What needs to be done: From the entries that follow, copy exactly the lines beginning at the line holding "Neste repositório, você" and continuing through the line holding "<sub>, <sup>, <blockquote>;".

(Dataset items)
-.-.-
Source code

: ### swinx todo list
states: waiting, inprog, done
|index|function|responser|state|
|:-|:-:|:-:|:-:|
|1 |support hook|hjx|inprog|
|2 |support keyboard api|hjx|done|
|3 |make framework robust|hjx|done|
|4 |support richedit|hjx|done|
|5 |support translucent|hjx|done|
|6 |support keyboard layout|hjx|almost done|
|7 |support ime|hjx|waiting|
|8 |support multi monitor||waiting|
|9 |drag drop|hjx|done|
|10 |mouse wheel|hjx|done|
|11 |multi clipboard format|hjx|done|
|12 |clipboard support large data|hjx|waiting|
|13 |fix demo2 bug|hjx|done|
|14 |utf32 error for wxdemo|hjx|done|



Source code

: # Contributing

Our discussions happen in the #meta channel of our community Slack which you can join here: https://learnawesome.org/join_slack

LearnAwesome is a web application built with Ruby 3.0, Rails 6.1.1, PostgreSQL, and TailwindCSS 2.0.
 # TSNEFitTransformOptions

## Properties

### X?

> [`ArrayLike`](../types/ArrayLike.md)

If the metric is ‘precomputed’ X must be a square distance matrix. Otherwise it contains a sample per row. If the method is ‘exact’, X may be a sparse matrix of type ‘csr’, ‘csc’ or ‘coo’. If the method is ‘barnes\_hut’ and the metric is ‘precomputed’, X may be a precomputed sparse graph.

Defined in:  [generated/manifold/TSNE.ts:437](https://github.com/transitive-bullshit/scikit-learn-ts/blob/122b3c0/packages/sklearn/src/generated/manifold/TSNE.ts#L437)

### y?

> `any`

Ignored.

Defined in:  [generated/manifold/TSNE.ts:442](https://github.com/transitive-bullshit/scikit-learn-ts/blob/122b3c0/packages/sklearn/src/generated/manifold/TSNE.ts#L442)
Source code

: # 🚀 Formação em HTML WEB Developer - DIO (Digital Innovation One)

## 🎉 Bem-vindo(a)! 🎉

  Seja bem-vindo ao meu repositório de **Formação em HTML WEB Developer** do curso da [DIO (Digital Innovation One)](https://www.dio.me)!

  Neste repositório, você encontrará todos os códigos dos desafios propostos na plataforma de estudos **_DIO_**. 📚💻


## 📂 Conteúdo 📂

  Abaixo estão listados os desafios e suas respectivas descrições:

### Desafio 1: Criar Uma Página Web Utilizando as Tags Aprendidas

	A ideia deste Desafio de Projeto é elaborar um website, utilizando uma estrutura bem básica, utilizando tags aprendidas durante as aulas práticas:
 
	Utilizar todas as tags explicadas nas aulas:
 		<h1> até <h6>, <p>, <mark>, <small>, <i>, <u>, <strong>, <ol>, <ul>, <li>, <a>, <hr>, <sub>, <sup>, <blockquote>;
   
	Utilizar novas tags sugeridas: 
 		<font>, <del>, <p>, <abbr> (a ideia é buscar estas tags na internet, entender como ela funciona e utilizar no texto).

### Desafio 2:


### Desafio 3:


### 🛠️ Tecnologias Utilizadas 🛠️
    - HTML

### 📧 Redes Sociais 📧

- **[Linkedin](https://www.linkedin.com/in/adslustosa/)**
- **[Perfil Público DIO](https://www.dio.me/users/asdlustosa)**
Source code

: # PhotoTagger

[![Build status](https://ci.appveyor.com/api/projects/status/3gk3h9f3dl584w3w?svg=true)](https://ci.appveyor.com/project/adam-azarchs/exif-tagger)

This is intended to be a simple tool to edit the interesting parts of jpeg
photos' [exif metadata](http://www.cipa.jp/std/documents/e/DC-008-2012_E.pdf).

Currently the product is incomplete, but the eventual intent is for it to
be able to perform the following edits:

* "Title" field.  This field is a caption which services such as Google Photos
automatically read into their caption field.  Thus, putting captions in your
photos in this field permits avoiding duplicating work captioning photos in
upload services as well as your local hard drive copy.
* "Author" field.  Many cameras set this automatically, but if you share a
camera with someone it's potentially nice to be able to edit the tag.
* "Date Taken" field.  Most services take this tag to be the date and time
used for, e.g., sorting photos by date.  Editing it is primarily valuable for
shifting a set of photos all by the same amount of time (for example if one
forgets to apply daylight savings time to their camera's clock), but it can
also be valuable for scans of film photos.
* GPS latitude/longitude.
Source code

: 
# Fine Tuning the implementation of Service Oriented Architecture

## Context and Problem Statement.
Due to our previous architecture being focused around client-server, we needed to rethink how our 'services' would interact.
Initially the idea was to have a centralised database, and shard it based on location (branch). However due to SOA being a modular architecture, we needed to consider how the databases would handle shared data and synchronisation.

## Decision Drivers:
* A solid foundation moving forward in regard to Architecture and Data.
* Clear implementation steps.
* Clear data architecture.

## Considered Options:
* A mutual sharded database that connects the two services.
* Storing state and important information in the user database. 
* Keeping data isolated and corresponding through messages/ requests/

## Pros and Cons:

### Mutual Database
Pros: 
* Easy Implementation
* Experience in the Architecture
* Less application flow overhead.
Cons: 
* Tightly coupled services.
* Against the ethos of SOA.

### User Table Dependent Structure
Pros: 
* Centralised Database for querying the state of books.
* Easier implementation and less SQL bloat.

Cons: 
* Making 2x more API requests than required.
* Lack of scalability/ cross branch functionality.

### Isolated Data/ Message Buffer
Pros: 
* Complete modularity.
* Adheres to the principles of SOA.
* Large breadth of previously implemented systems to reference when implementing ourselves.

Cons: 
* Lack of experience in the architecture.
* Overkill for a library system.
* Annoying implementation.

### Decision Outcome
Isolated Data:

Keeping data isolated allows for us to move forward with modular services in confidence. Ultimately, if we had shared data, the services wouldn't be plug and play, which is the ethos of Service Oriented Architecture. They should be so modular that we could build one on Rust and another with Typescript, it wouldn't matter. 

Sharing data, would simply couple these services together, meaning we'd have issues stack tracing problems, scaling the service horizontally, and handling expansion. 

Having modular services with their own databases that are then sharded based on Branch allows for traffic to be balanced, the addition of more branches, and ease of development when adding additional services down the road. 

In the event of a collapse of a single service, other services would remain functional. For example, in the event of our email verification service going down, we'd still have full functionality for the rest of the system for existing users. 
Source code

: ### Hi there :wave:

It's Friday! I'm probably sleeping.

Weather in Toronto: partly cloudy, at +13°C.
-.-.-
Answer below:
  Neste repositório, você encontrará todos os códigos dos desafios propostos na plataforma de estudos **_DIO_**. 📚💻


## 📂 Conteúdo 📂

  Abaixo estão listados os desafios e suas respectivas descrições:

### Desafio 1: Criar Uma Página Web Utilizando as Tags Aprendidas

	A ideia deste Desafio de Projeto é elaborar um website, utilizando uma estrutura bem básica, utilizando tags aprendidas durante as aulas práticas:
 
	Utilizar todas as tags explicadas nas aulas:
 		<h1> até <h6>, <p>, <mark>, <small>, <i>, <u>, <strong>, <ol>, <ul>, <li>, <a>, <hr>, <sub>, <sup>, <blockquote>;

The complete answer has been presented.